Para Pejuang mengadakan perundingan dengan tentara sekutu di Hotel Yamato yang berakhir rusuh karena Ploegman sebagai perwakilan tentara sekutu mengeluarkan senjata dan berakhir tewas di tangan Sidik. Pertempuran pun tidak terelakkan, di tengah pertempuran Hariyono dan Koesno Wibowo berhasil merobek bagian biru bendera Belanda. Pertempuran terjadi selama 3 minggu. Pertahanan oleh warga Surabaya ini mengejutkan pihak tentara sekutu. Dengan banyaknya pasukan, tentara sekutu mengira Surabaya akan bisa ditaklukkan hanya dalam waktu beberapa hari saja.
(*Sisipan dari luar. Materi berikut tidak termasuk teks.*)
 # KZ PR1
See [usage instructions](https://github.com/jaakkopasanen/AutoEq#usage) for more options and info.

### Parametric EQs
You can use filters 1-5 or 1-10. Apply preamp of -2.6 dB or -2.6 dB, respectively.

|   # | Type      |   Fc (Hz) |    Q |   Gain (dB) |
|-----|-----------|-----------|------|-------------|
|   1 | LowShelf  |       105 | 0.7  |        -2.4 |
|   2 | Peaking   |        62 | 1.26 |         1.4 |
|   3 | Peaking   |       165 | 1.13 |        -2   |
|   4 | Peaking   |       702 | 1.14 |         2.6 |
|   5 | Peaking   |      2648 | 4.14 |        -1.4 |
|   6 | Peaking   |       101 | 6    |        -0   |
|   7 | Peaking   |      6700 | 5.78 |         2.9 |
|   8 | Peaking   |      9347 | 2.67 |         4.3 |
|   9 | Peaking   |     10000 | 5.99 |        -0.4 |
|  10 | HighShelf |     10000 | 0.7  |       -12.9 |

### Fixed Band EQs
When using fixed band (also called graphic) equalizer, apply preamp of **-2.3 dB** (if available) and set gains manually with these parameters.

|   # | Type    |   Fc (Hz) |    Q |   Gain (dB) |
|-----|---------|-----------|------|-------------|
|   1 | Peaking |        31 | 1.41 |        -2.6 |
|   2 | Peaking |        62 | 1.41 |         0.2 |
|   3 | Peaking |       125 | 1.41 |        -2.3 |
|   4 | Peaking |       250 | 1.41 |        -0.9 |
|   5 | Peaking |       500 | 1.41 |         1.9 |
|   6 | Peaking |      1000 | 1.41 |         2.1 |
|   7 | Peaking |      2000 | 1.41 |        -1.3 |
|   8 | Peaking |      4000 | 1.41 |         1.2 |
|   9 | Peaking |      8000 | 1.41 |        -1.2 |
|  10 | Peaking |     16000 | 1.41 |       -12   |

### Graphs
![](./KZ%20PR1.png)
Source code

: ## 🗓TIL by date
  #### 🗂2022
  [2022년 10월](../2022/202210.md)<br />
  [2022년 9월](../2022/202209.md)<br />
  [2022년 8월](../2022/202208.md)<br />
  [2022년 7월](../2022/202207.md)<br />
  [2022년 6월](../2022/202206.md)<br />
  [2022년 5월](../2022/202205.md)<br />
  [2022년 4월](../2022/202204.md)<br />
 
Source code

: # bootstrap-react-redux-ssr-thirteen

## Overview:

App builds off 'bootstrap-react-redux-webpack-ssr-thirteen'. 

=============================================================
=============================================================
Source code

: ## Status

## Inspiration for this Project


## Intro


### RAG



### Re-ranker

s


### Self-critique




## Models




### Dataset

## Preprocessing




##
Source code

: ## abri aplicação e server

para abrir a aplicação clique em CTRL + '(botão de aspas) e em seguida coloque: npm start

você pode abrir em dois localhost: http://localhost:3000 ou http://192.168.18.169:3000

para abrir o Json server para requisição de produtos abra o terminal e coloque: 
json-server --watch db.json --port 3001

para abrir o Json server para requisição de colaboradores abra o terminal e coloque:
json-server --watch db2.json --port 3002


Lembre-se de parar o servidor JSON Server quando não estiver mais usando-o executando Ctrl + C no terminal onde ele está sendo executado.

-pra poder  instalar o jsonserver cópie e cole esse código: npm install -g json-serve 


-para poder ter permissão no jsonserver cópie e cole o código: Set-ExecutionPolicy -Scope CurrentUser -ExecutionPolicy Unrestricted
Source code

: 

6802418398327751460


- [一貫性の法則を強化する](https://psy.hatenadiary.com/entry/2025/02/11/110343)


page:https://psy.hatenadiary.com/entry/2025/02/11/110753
Peranan Mbah Kyai Ma’roef RA
Berita tentang pertempuran di Surabaya terdengar di mana-mana. Pidato Bung Tomo yang disiarkan melalui radio bergema sehingga membuat masyarakat ikut tergugah untuk turut berjuang. Tidak terkecuali di kalangan para Kyai dan Santri. Seruan Resolusi Jihad terdengar. Mbah Kyai Ma’roef ikut andil dalam medan pertempuran meskipun berada di garis belakang sebagai tukang do’a. Mbah Kyai Ma’roef merupakan ulama yang terkenal manjur dan ampuh doanya. Masyarakat, Kyai, Ulama atau siapapun tidak akan menyangkal bahwa kekeramatan beliau terletak pada keampuhan doanya yang terijabah dalam waktu sekejab. Ucapan beliau seperti “sabda pandhito ratu” dan firasatnya tidak pernah meleset. Banyak peristiwa yang terjadi membuktikan keampuhan do’a beliau salah satunya pada pertempuran 10 November.
Kyai dan santri ikut andil dalam pertempuran resolusi jihad melawan tentara sekutu. Mbah Kyai Ma’roef memberikan doa-doa sehingga para santri dan tentara yang ikut berjuang kebal terhadap berbagai macam senjata. Beliau mengisi kekebalan para pasukan dengan cara yang cukup unik. Setelah pasukan dibariskan, beliau menyuruh para pasukan minum air jeding di utara masjid Pesantren Kedonglo. Kemudian beliau berdoa dan para pasukan mengamini. Di antara doa yang beliau panjatkan, “Allahumma salimna minal bom wal binduk, wal bedil, wal martil wa uddada hayatina”.
Bukti Karomah Mbah Kyai Ma’roef RA
Meskipun doa beliau cukup nyeleneh, namun doa beliau sangat ampuh. Santri dan tentara yang ikut berperang menceritakan sering kali bom yang meledak ke arah mereka menjadi butiran-butiran kacang hijau. Santri juga terbukti mempunyai kekebalan seperti yang terjadi pada Gus Nawawi dari Jombang yang ketika bertempur punggungnya terkena martil tapi beliau tidak terluka. Namun punggungnya hanya menyisakan bekas martil sebesar ontong (bakal buah pisang). Besan Mbah Kyai Ma’roef yakni Kyai Hamzah juga mengikuti pertempuran di Surabaya dan kabarnya kaki beliau terkena bom tapi tidak terluka. Kyai Bisri Mustofa Rembang juga pernah merasakan keampuhan doa Mbah Kyai Ma’roef. Pada zamannya, Jepang pernah mengejar Kyai Bisri Mustofa hingga Kyai Bisri Mustofa bersembunyi di Kedonglo dan meminta perlindungan kepada Mbah Kyai Ma’roef. Oleh Mbah Kyai Ma’roef, Kyai Bisri diijazahi sebuah doa, setelah diamalkan Kyai Bisri selamat dari incara tentara Jepang.
Itulah salah satu karomah Mbah Kyai Ma’roef yang beliau manfaatkan untuk mengusir penjajah. Karomah beliau seakan tidak ada habisnya. Orang-orang yang hidup sezaman dengan beliau dan pernah bergaul dengan beliau sering menyaksikan dan merasakan langsung kekeramatan beliau.
Source:
Isnain, F. (2018). Dinamika Kepemimpinan Kiai: studi di pondok Pesantren Kedunglo “Al-Munadhoroh “Kediri (Doctoral dissertation, UIN Sunan Ampel Surabaya).